The President’s comments might reflect his realisation that it would be counterproductive to pressure Warsh immediately. He will not be able to deliver – or even want to deliver – a rate cut in the June policy meeting in the face of rising inflation, geopolitical uncertainty and hawkish dissenters, so why spend the political capital. Also, Trump needs to show confidence in Warsh as he was not a frontrunner for the post (Christopher Waller, then Rick Rieder, then Michelle Bowman, then Kevin Hassett). So, it seems he gave Warsh a hall pass. But just like the ones you got in high school, it will eventually expire.

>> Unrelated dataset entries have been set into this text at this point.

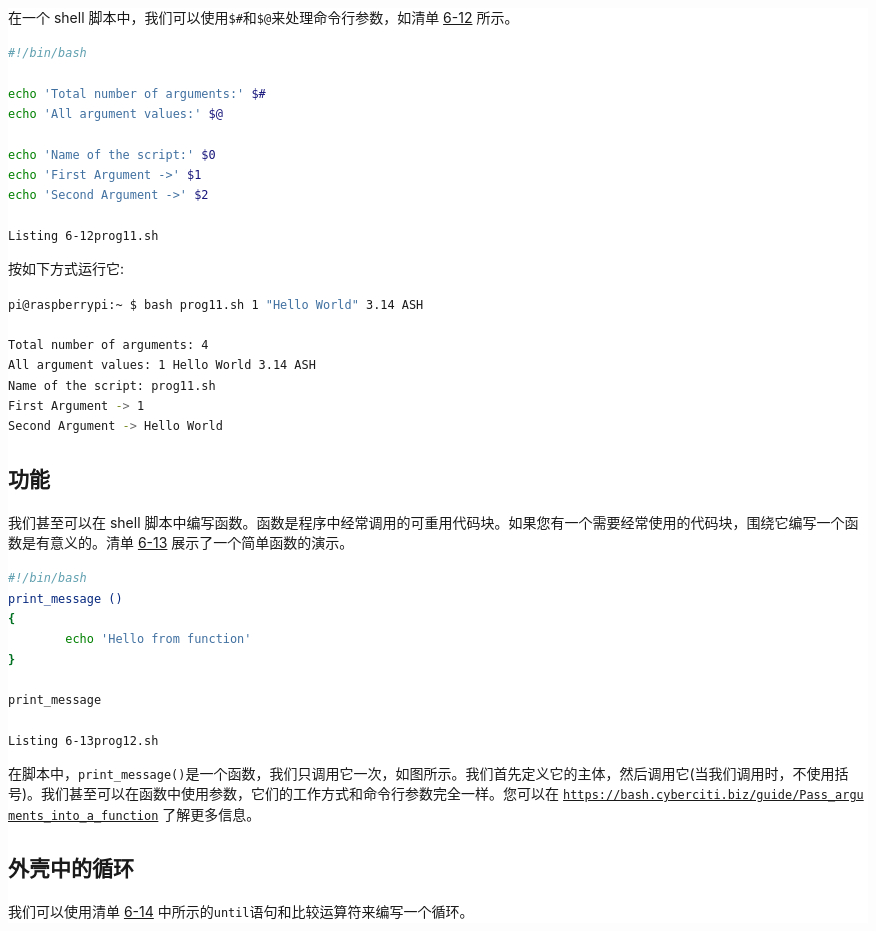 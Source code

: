在一个 shell 脚本中，我们可以使用`$#`和`$@`来处理命令行参数，如清单 [6-12](#PC23) 所示。

```sh
#!/bin/bash

echo 'Total number of arguments:' $#
echo 'All argument values:' $@

echo 'Name of the script:' $0
echo 'First Argument ->' $1
echo 'Second Argument ->' $2

Listing 6-12prog11.sh

```

按如下方式运行它:

```sh
pi@raspberrypi:~ $ bash prog11.sh 1 "Hello World" 3.14 ASH

Total number of arguments: 4
All argument values: 1 Hello World 3.14 ASH
Name of the script: prog11.sh
First Argument -> 1
Second Argument -> Hello World

```

## 功能

我们甚至可以在 shell 脚本中编写函数。函数是程序中经常调用的可重用代码块。如果您有一个需要经常使用的代码块，围绕它编写一个函数是有意义的。清单 [6-13](#PC25) 展示了一个简单函数的演示。

```sh
#!/bin/bash
print_message ()
{
        echo 'Hello from function'
}

print_message

Listing 6-13prog12.sh

```

在脚本中，`print_message()`是一个函数，我们只调用它一次，如图所示。我们首先定义它的主体，然后调用它(当我们调用时，不使用括号)。我们甚至可以在函数中使用参数，它们的工作方式和命令行参数完全一样。您可以在 [`https://bash.cyberciti.biz/guide/Pass_arguments_into_a_function`](https://bash.cyberciti.biz/guide/Pass_arguments_into_a_function) 了解更多信息。

## 外壳中的循环

我们可以使用清单 [6-14](#PC26) 中所示的`until`语句和比较运算符来编写一个循环。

Then Warsh might not want to check social media.
While rising inflation has not completely stifled consumer spending, concern is rising
The probability of a shift in the fed funds target range, currently 3.50-3.75%, at the Federal Open Market Committee (FOMC) meeting June 16-17 is all but zero, But what of the rest of this year? While rising inflation has not completely stifled consumer spending, concern is rising. It probably will continue to grow but at a slower pace after the Iran conflict cools. The last (March) Summary of Economic Projections (SEP) still indicated one 25bps cut this year; June’s will almost certainly forecast no change. It is possible the dot plot will include nods by some policymakers to a hike.
Speaking of the dot plot
Chair Warsh has been openly critical of forward guidance. His argument is that it boxes in the Fed, hampering its ability to make effective monetary policy. He doubled down in his Senate confirmation hearing: « The Fed tells the whole world what their dots are going to be, what their forecasts are going to be. » He also claimed that policymakers are human, so “They hold on to those forecasts longer than they should. » Not sure we agree, especially as their choices are anonymous.

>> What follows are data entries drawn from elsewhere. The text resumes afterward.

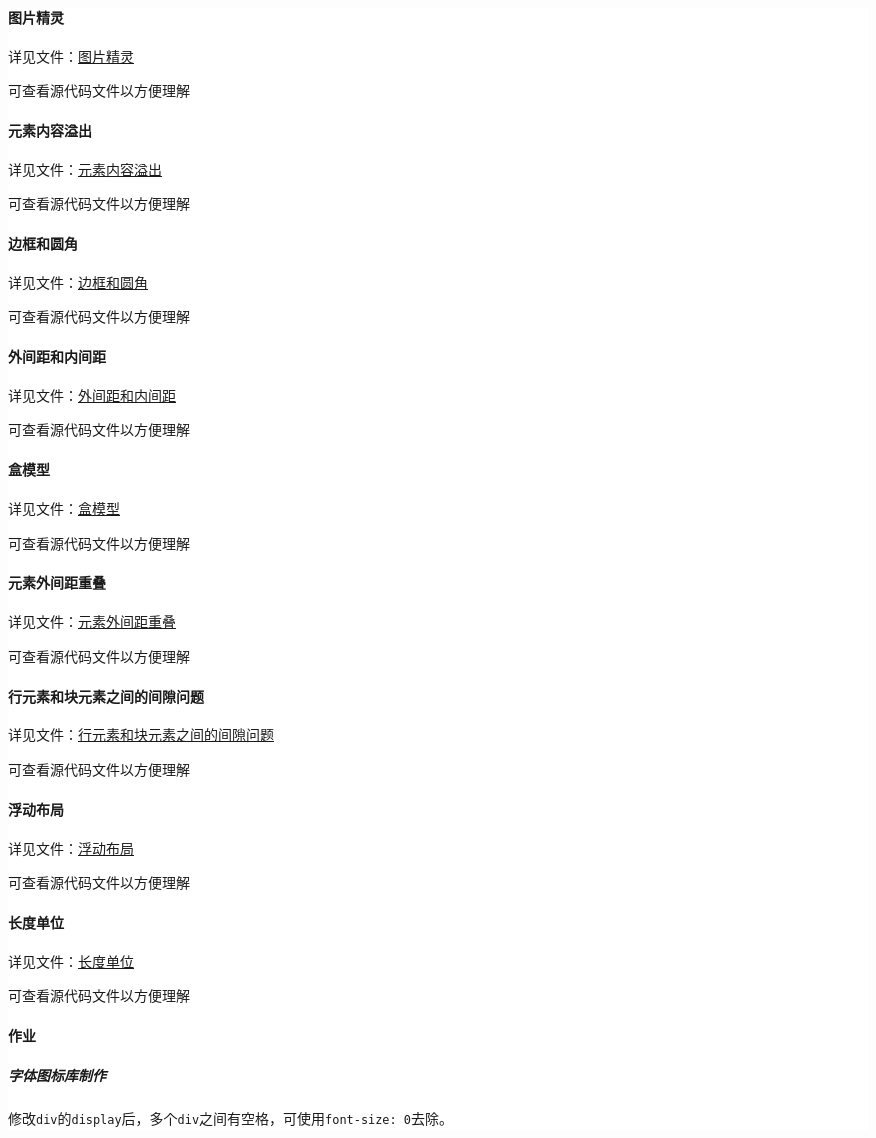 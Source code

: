 #### 图片精灵

详见文件：[图片精灵](study/图片精灵.html)

可查看源代码文件以方便理解

#### 元素内容溢出

详见文件：[元素内容溢出](study/元素内容溢出.html)

可查看源代码文件以方便理解

#### 边框和圆角

详见文件：[边框和圆角](study/边框和圆角.html)

可查看源代码文件以方便理解

#### 外间距和内间距

详见文件：[外间距和内间距](study/外间距和内间距.html)

可查看源代码文件以方便理解

#### 盒模型

详见文件：[盒模型](study/盒模型.html)

可查看源代码文件以方便理解

#### 元素外间距重叠

详见文件：[元素外间距重叠](study/元素外间距重叠.html)

可查看源代码文件以方便理解

#### 行元素和块元素之间的间隙问题

详见文件：[行元素和块元素之间的间隙问题](study/行元素和块元素之间的间隙问题.html)

可查看源代码文件以方便理解

#### 浮动布局

详见文件：[浮动布局](study/浮动布局.html)

可查看源代码文件以方便理解

#### 长度单位

详见文件：[长度单位](study/长度单位.html)

可查看源代码文件以方便理解

#### 作业

##### 字体图标库制作

修改`div`的`display`后，多个`div`之间有空格，可使用`font-size: 0`去除。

Here’s the thing – Warsh does not have as much power as a chair of a company, foundation or other types of boards. Formally altering or eliminating structural reports, such as the Summary of Economic Projections (SEP), requires a majority FOMC vote. He will have to take his time, and the temperature of the room, before pushing for changes. If Warsh plays hard ball, he could downplay the forecasts in his press conferences. But if he cannot win over his colleagues on procedural issues, the more significant items on his agenda, such as lowering the Fed’s balance sheet, will be difficult.
Holding steady
May was a solid month for US money market funds, up more than US$100bn assets under management for the month, using iMoneyNet numbers. With the Fed on hold and political turmoil the base case, it is possible they will hit new highs this summer. Another sign of industry health comes in the overnight market. The Fed reverse repo facility continues to have minimal usage, both in terms of money and counterparties. The less that liquidity products have to tap the government, the better the system is working.